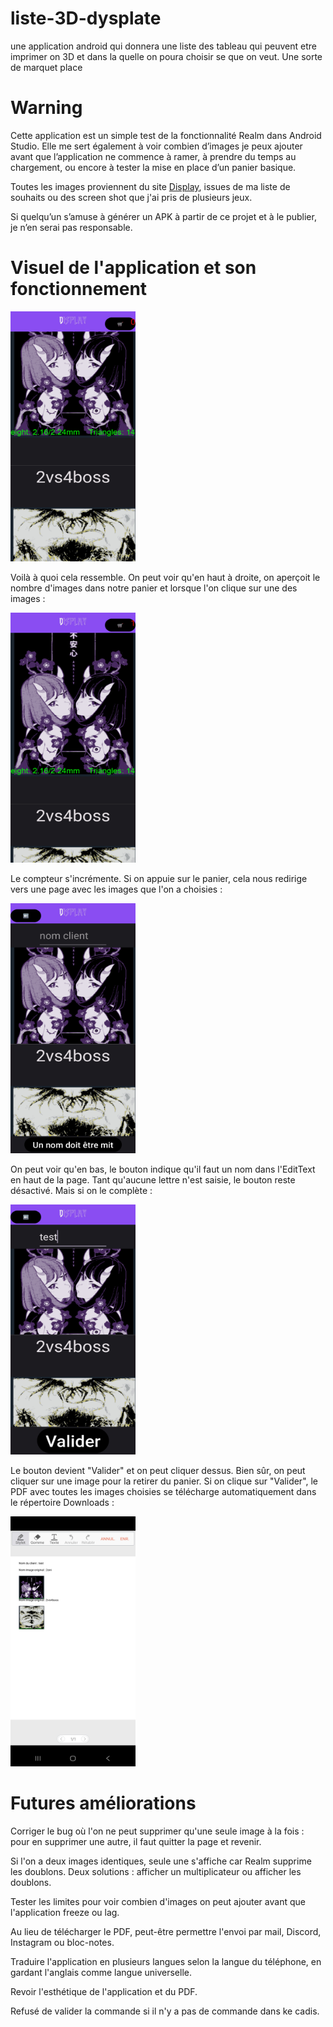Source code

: # liste-3D-dysplate
une application android qui donnera une liste des tableau qui peuvent etre imprimer on 3D et dans la quelle on poura choisir se que on veut. Une sorte de marquet place

# Warning
Cette application est un simple test de la fonctionnalité Realm dans Android Studio.
Elle me sert également à voir combien d’images je peux ajouter avant que l’application ne commence à ramer, à prendre du temps au chargement, ou encore à tester la mise en place d’un panier basique.

Toutes les images proviennent du site [Display](https://displate.com), issues de ma liste de souhaits ou des screen shot que j'ai pris de plusieurs jeux.

Si quelqu’un s’amuse à générer un APK à partir de ce projet et à le publier, je n’en serai pas responsable.

# Visuel de l'application et son fonctionnement

<img src="screen/Screenshot_20250906_015038_list 3d Display.jpg" width="200" height="400"/>

Voilà à quoi cela ressemble. On peut voir qu'en haut à droite, on aperçoit le nombre d'images dans notre panier et lorsque l'on clique sur une des images :

<img src="screen/Screenshot_20250906_015042_list 3d Display.jpg" width="200" height="400"/>

Le compteur s'incrémente.
Si on appuie sur le panier, cela nous redirige vers une page avec les images que l'on a choisies :

<img src="screen/Screenshot_20250906_015052_list 3d Display.jpg" width="200" height="400"/>

On peut voir qu'en bas, le bouton indique qu'il faut un nom dans l'EditText en haut de la page. Tant qu'aucune lettre n'est saisie, le bouton reste désactivé.
Mais si on le complète :

<img src="screen/Screenshot_20250906_015101_list 3d Display.jpg" width="200" height="400"/>

Le bouton devient "Valider" et on peut cliquer dessus. Bien sûr, on peut cliquer sur une image pour la retirer du panier. Si on clique sur "Valider", le PDF avec toutes les images choisies se télécharge automatiquement dans le répertoire Downloads :

<img src="screen/Screenshot_20250906_015123_Write on PDF.jpg" width="200" height="400"/>

# Futures améliorations

Corriger le bug où l'on ne peut supprimer qu'une seule image à la fois : pour en supprimer une autre, il faut quitter la page et revenir.

Si l'on a deux images identiques, seule une s'affiche car Realm supprime les doublons. Deux solutions : afficher un multiplicateur ou afficher les doublons.

Tester les limites pour voir combien d'images on peut ajouter avant que l'application freeze ou lag.

Au lieu de télécharger le PDF, peut-être permettre l'envoi par mail, Discord, Instagram ou bloc-notes.

Traduire l'application en plusieurs langues selon la langue du téléphone, en gardant l'anglais comme langue universelle.

Revoir l'esthétique de l'application et du PDF.

Refusé de valider la commande si il n'y a pas de commande dans ke cadis.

#### [About this task]
Without any pictures, output exactly the lines from the start of the material through the line that contains "Toutes les images proviennent", and only those.

#### [Expected output]
Source code

: # liste-3D-dysplate
une application android qui donnera une liste des tableau qui peuvent etre imprimer on 3D et dans la quelle on poura choisir se que on veut. Une sorte de marquet place

# Warning
Cette application est un simple test de la fonctionnalité Realm dans Android Studio.
Elle me sert également à voir combien d’images je peux ajouter avant que l’application ne commence à ramer, à prendre du temps au chargement, ou encore à tester la mise en place d’un panier basique.

Toutes les images proviennent du site [Display](https://displate.com), issues de ma liste de souhaits ou des screen shot que j'ai pris de plusieurs jeux.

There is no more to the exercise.